- Stored data entries -
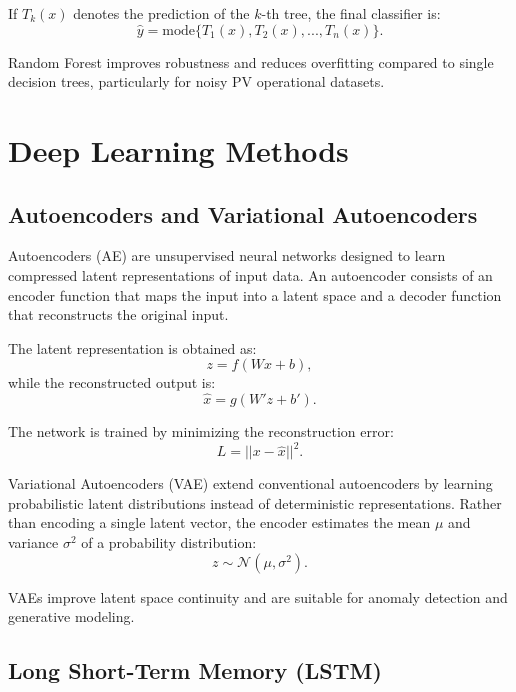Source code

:If $T_k(x)$ denotes the prediction of the $k$-th tree, the final classifier is:
\begin{equation}
\hat{y}=\text{mode}\{T_1(x),T_2(x),...,T_n(x)\}.
\end{equation}

Random Forest improves robustness and reduces overfitting compared to single decision trees, particularly for noisy PV operational datasets.

\section{Deep Learning Methods}
\label{sec:dl_background}

\subsection{Autoencoders and Variational Autoencoders}

Autoencoders (AE) are unsupervised neural networks designed to learn compressed latent representations of input data. An autoencoder consists of an encoder function that maps the input into a latent space and a decoder function that reconstructs the original input.

The latent representation is obtained as:
\begin{equation}
z=f(Wx+b),
\end{equation}
while the reconstructed output is:
\begin{equation}
\hat{x}=g(W'z+b').
\end{equation}

The network is trained by minimizing the reconstruction error:
\begin{equation}
L=||x-\hat{x}||^2.
\end{equation}

Variational Autoencoders (VAE) extend conventional autoencoders by learning probabilistic latent distributions instead of deterministic representations. Rather than encoding a single latent vector, the encoder estimates the mean $\mu$ and variance $\sigma^2$ of a probability distribution:
\begin{equation}
z \sim \mathcal{N}(\mu,\sigma^2).
\end{equation}

VAEs improve latent space continuity and are suitable for anomaly detection and generative modeling.

\subsection{Long Short-Term Memory (LSTM)}

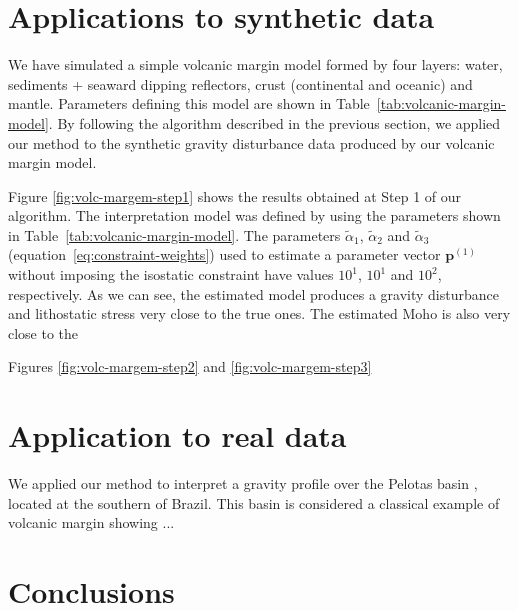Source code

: \documentclass[manuscript]{geophysics}
\begin{document}
\section{Applications to synthetic data}


We have simulated a simple volcanic margin model formed by four layers: 
water, sediments + seaward dipping reflectors, crust (continental and oceanic) 
and mantle. 
Parameters defining this model are shown in Table~\ref{tab:volcanic-margin-model}.
By following the algorithm described in the previous section, we applied our method 
to the synthetic gravity disturbance data produced by our volcanic margin model.

Figure \ref{fig:volc-margem-step1} shows the results obtained at Step 1 of our
algorithm.
The interpretation model was defined by using the parameters shown in
Table~\ref{tab:volcanic-margin-model}.
The parameters $\tilde{\alpha}_{1}$, $\tilde{\alpha}_{2}$ and 
$\tilde{\alpha}_{3}$ (equation~\ref{eq:constraint-weights}) used to estimate a parameter 
vector $\mathbf{p}^{(1)}$ without imposing the isostatic constraint have values $10^{1}$, $10^{1}$ and $10^{2}$, respectively.
As we can see, the estimated model produces a gravity disturbance and 
lithostatic stress very close to the true ones.
The estimated Moho is also very close to the 




Figures \ref{fig:volc-margem-step2} and \ref{fig:volc-margem-step3} 



\section{Application to real data}

We applied our method to interpret a gravity profile over the Pelotas basin
\citep{stica-etal2014}, located at the southern of Brazil. This basin is considered
a classical example of volcanic margin \citep{geoffroy2005} showing ...


\section{Conclusions}

\lipsum[1-3]

\end{document}
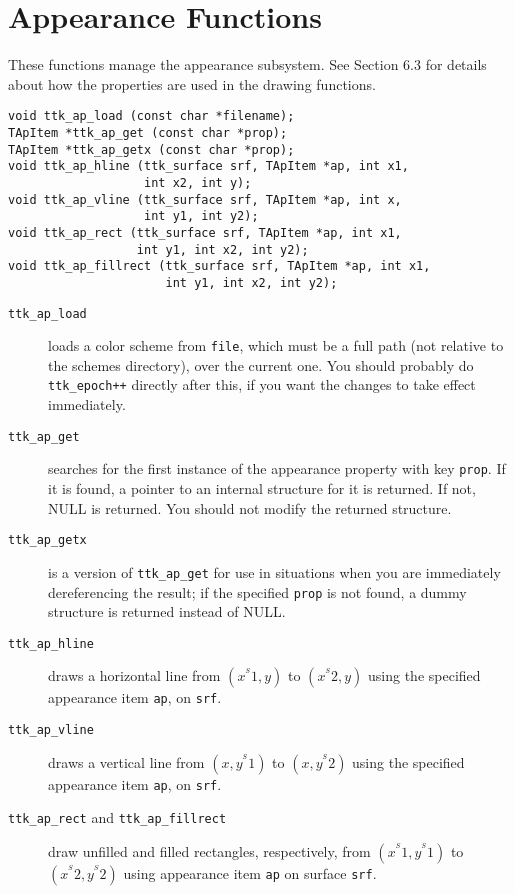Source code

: \documentclass[12pt,letterpaper]{report}
\let\ttt\tt
\def\tt{\def\_{{\ttt\char`\_}}\ttt}
\begin{document}
\section{Appearance Functions}
These functions manage the appearance subsystem. See Section 6.3 for details about how the properties
are used in the drawing functions.

\begin{verbatim}
void ttk_ap_load (const char *filename);
TApItem *ttk_ap_get (const char *prop);
TApItem *ttk_ap_getx (const char *prop);
void ttk_ap_hline (ttk_surface srf, TApItem *ap, int x1,
                   int x2, int y);
void ttk_ap_vline (ttk_surface srf, TApItem *ap, int x,
                   int y1, int y2);
void ttk_ap_rect (ttk_surface srf, TApItem *ap, int x1,
                  int y1, int x2, int y2);
void ttk_ap_fillrect (ttk_surface srf, TApItem *ap, int x1,
                      int y1, int x2, int y2);
\end{verbatim}
\vskip6pt
\begin{description}
\item[{\tt ttk_ap_load}] loads a color scheme from \verb|file|, which must be a full path (not
relative to the schemes directory), over the current one. You should probably do
\verb|ttk_epoch++| directly after this, if you want the changes to take effect immediately.
\item[{\tt ttk_ap_get}] searches for the first instance of the appearance property with key \verb|prop|.
If it is found, a pointer to an internal structure for it is returned. If not, NULL is returned. You should
not modify the returned structure.
\item[{\tt ttk_ap_getx}] is a version of \verb|ttk_ap_get| for use in situations when you are immediately
dereferencing the result; if the specified \verb|prop| is not found, a dummy structure is returned instead
of NULL.
\item[{\tt ttk_ap_hline}] draws a horizontal line from $(x^^S1,y)$ to $(x^^S2,y)$ using the specified
appearance item \verb|ap|, on \verb|srf|.
\item[{\tt ttk_ap_vline}] draws a vertical line from $(x,y^^S1)$ to $(x,y^^S2)$ using the specified
appearance item \verb|ap|, on \verb|srf|.
\item[{\tt ttk_ap_rect} and {\tt ttk_ap_fillrect}] draw unfilled and filled rectangles, respectively,
from $(x^^S1,y^^S1)$ to $(x^^S2,y^^S2)$ using appearance item \verb|ap| on surface \verb|srf|.
\end{description}
\end{document}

- TASK REQUIREMENTS -
Nothing should appear in the answer except the lines from the one containing "you are immediately" to the end of the data above, reproduced exactly.

- TASK RESPONSE -
\item[{\tt ttk_ap_getx}] is a version of \verb|ttk_ap_get| for use in situations when you are immediately
dereferencing the result; if the specified \verb|prop| is not found, a dummy structure is returned instead
of NULL.
\item[{\tt ttk_ap_hline}] draws a horizontal line from $(x^^S1,y)$ to $(x^^S2,y)$ using the specified
appearance item \verb|ap|, on \verb|srf|.
\item[{\tt ttk_ap_vline}] draws a vertical line from $(x,y^^S1)$ to $(x,y^^S2)$ using the specified
appearance item \verb|ap|, on \verb|srf|.
\item[{\tt ttk_ap_rect} and {\tt ttk_ap_fillrect}] draw unfilled and filled rectangles, respectively,
from $(x^^S1,y^^S1)$ to $(x^^S2,y^^S2)$ using appearance item \verb|ap| on surface \verb|srf|.
\end{description}
\end{document}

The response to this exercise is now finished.